**Exercise input**

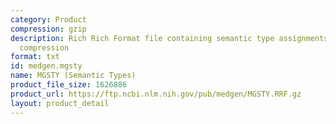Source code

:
 ```yaml
---
category: Product
compression: gzip
description: Rich Rich Format file containing semantic type assignments with gzip
  compression
format: txt
id: medgen.mgsty
name: MGSTY (Semantic Types)
product_file_size: 1626886
product_url: https://ftp.ncbi.nlm.nih.gov/pub/medgen/MGSTY.RRF.gz
layout: product_detail
---
```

**How to complete this task**
In the copy, include no pictures; everything else in the material should be written out exactly.

**Solution to the exercise**
Source code

:
 ```yaml
---
category: Product
compression: gzip
description: Rich Rich Format file containing semantic type assignments with gzip
  compression
format: txt
id: medgen.mgsty
name: MGSTY (Semantic Types)
product_file_size: 1626886
product_url: https://ftp.ncbi.nlm.nih.gov/pub/medgen/MGSTY.RRF.gz
layout: product_detail
---
```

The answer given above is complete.